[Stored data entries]
---+---

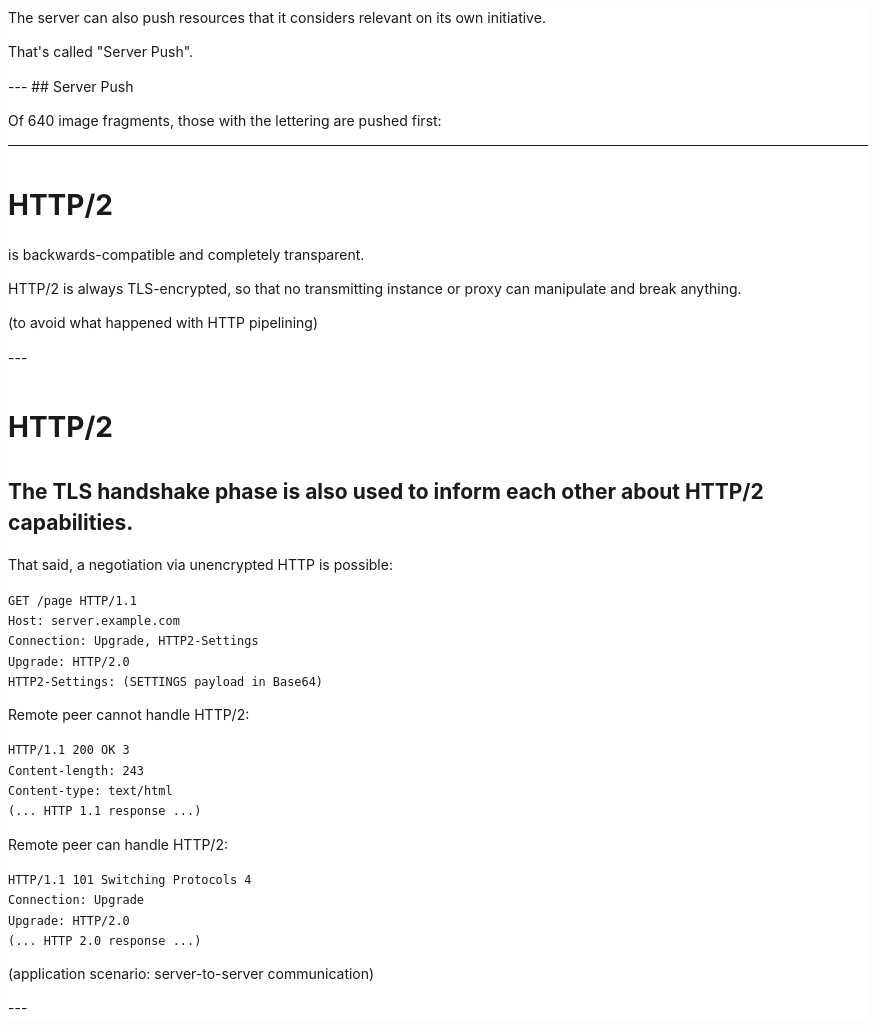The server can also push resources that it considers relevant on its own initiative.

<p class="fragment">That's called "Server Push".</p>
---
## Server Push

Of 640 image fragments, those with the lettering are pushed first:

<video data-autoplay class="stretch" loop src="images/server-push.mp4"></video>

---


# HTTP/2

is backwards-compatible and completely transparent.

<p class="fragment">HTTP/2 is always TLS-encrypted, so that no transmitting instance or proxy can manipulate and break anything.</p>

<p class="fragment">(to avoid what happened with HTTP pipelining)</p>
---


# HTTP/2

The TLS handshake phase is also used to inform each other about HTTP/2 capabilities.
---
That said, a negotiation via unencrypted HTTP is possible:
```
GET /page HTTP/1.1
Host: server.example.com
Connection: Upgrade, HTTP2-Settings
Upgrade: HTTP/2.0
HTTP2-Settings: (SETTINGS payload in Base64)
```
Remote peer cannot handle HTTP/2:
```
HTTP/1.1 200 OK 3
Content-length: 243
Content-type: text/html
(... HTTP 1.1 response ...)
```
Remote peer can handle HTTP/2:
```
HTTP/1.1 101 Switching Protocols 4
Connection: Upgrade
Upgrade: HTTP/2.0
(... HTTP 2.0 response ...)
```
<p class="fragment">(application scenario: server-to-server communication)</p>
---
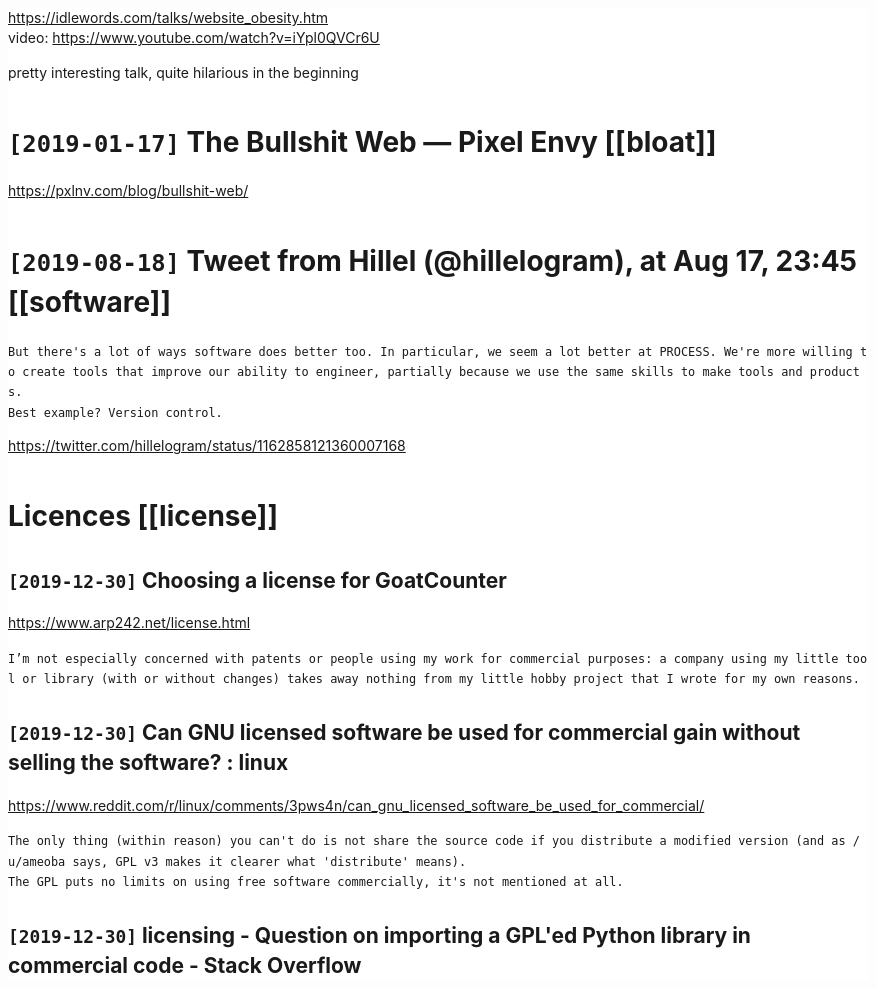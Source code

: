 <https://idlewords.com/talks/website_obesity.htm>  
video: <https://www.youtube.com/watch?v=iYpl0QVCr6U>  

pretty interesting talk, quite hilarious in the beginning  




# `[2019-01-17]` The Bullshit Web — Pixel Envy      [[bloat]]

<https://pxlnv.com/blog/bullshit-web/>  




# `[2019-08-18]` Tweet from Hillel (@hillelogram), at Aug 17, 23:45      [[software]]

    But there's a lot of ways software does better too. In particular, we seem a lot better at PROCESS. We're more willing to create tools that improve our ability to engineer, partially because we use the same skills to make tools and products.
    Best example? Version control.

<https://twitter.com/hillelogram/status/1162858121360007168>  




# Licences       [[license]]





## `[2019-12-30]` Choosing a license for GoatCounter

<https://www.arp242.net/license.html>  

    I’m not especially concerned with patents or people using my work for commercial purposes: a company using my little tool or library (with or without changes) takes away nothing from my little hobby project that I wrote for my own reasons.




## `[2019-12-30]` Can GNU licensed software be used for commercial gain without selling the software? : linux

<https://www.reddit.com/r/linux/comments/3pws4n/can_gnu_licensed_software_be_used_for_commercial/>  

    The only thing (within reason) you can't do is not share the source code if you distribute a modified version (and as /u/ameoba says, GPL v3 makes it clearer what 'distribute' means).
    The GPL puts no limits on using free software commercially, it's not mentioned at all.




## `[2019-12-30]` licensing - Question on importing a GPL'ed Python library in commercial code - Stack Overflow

---+---

EXERCISE: Whichever lines of the records above hold the word "Remote" should all be copied out.

COMPLETED TASK:
Remote peer cannot handle HTTP/2:
Remote peer can handle HTTP/2:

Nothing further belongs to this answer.